[Records from a collection]
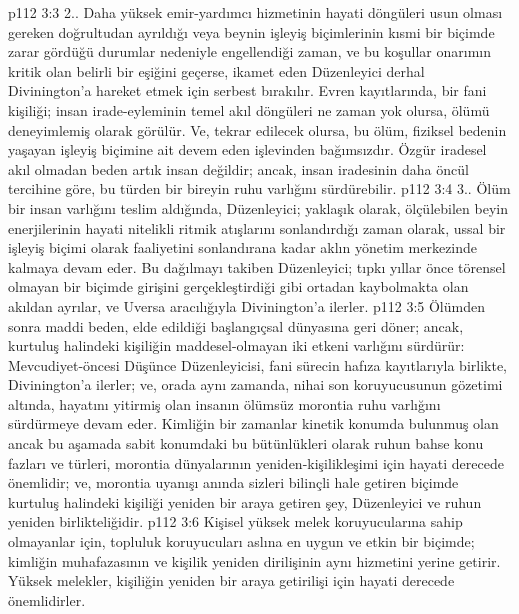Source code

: \vs p112 3:3 2.. Daha yüksek emir\hyp{}yardımcı hizmetinin hayati döngüleri usun olması gereken doğrultudan ayrıldığı veya beynin işleyiş biçimlerinin kısmi bir biçimde zarar gördüğü durumlar nedeniyle engellendiği zaman, ve bu koşullar onarımın kritik olan belirli bir eşiğini geçerse, ikamet eden Düzenleyici derhal Divinington’a hareket etmek için serbest bırakılır. Evren kayıtlarında, bir fani kişiliği; insan irade\hyp{}eyleminin temel akıl döngüleri ne zaman yok olursa, ölümü deneyimlemiş olarak görülür. Ve, tekrar edilecek olursa, bu ölüm, fiziksel bedenin yaşayan işleyiş biçimine ait devem eden işlevinden bağımsızdır. Özgür iradesel akıl olmadan beden artık insan değildir; ancak, insan iradesinin daha öncül tercihine göre, bu türden bir bireyin ruhu varlığını sürdürebilir.
\vs p112 3:4 3.\bibnobreakspace {}. Ölüm bir insan varlığını teslim aldığında, Düzenleyici; yaklaşık olarak, ölçülebilen beyin enerjilerinin hayati nitelikli ritmik atışlarını sonlandırdığı zaman olarak, ussal bir işleyiş biçimi olarak faaliyetini sonlandırana kadar aklın yönetim merkezinde kalmaya devam eder. Bu dağılmayı takiben Düzenleyici; tıpkı yıllar önce törensel olmayan bir biçimde girişini gerçekleştirdiği gibi ortadan kaybolmakta olan akıldan ayrılar, ve Uversa aracılığıyla Divinington’a ilerler.
\vs p112 3:5 Ölümden sonra maddi beden, elde edildiği başlangıçsal dünyasına geri döner; ancak, kurtuluş halindeki kişiliğin maddesel\hyp{}olmayan iki etkeni varlığını sürdürür: Mevcudiyet\hyp{}öncesi Düşünce Düzenleyicisi, fani sürecin hafıza kayıtlarıyla birlikte, Divinington’a ilerler; ve, orada aynı zamanda, nihai son koruyucusunun gözetimi altında, hayatını yitirmiş olan insanın ölümsüz morontia ruhu varlığını sürdürmeye devam eder. Kimliğin bir zamanlar kinetik konumda bulunmuş olan ancak bu aşamada sabit konumdaki bu bütünlükleri olarak ruhun bahse konu fazları ve türleri, morontia dünyalarının yeniden\hyp{}kişilikleşimi için hayati derecede önemlidir; ve, morontia uyanışı anında sizleri bilinçli hale getiren biçimde kurtuluş halindeki kişiliği yeniden bir araya getiren şey, Düzenleyici ve ruhun yeniden birlikteliğidir.
\vs p112 3:6 Kişisel yüksek melek koruyucularına sahip olmayanlar için, topluluk koruyucuları aslına en uygun ve etkin bir biçimde; kimliğin muhafazasının ve kişilik yeniden dirilişinin aynı hizmetini yerine getirir. Yüksek melekler, kişiliğin yeniden bir araya getirilişi için hayati derecede önemlidirler.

§ **Instructions to follow**: Print the records above again exactly. Leave out the images.

§ **Completed task**:
Source code

: \vs p112 3:3 2.. Daha yüksek emir\hyp{}yardımcı hizmetinin hayati döngüleri usun olması gereken doğrultudan ayrıldığı veya beynin işleyiş biçimlerinin kısmi bir biçimde zarar gördüğü durumlar nedeniyle engellendiği zaman, ve bu koşullar onarımın kritik olan belirli bir eşiğini geçerse, ikamet eden Düzenleyici derhal Divinington’a hareket etmek için serbest bırakılır. Evren kayıtlarında, bir fani kişiliği; insan irade\hyp{}eyleminin temel akıl döngüleri ne zaman yok olursa, ölümü deneyimlemiş olarak görülür. Ve, tekrar edilecek olursa, bu ölüm, fiziksel bedenin yaşayan işleyiş biçimine ait devem eden işlevinden bağımsızdır. Özgür iradesel akıl olmadan beden artık insan değildir; ancak, insan iradesinin daha öncül tercihine göre, bu türden bir bireyin ruhu varlığını sürdürebilir.
\vs p112 3:4 3.\bibnobreakspace {}. Ölüm bir insan varlığını teslim aldığında, Düzenleyici; yaklaşık olarak, ölçülebilen beyin enerjilerinin hayati nitelikli ritmik atışlarını sonlandırdığı zaman olarak, ussal bir işleyiş biçimi olarak faaliyetini sonlandırana kadar aklın yönetim merkezinde kalmaya devam eder. Bu dağılmayı takiben Düzenleyici; tıpkı yıllar önce törensel olmayan bir biçimde girişini gerçekleştirdiği gibi ortadan kaybolmakta olan akıldan ayrılar, ve Uversa aracılığıyla Divinington’a ilerler.
\vs p112 3:5 Ölümden sonra maddi beden, elde edildiği başlangıçsal dünyasına geri döner; ancak, kurtuluş halindeki kişiliğin maddesel\hyp{}olmayan iki etkeni varlığını sürdürür: Mevcudiyet\hyp{}öncesi Düşünce Düzenleyicisi, fani sürecin hafıza kayıtlarıyla birlikte, Divinington’a ilerler; ve, orada aynı zamanda, nihai son koruyucusunun gözetimi altında, hayatını yitirmiş olan insanın ölümsüz morontia ruhu varlığını sürdürmeye devam eder. Kimliğin bir zamanlar kinetik konumda bulunmuş olan ancak bu aşamada sabit konumdaki bu bütünlükleri olarak ruhun bahse konu fazları ve türleri, morontia dünyalarının yeniden\hyp{}kişilikleşimi için hayati derecede önemlidir; ve, morontia uyanışı anında sizleri bilinçli hale getiren biçimde kurtuluş halindeki kişiliği yeniden bir araya getiren şey, Düzenleyici ve ruhun yeniden birlikteliğidir.
\vs p112 3:6 Kişisel yüksek melek koruyucularına sahip olmayanlar için, topluluk koruyucuları aslına en uygun ve etkin bir biçimde; kimliğin muhafazasının ve kişilik yeniden dirilişinin aynı hizmetini yerine getirir. Yüksek melekler, kişiliğin yeniden bir araya getirilişi için hayati derecede önemlidirler.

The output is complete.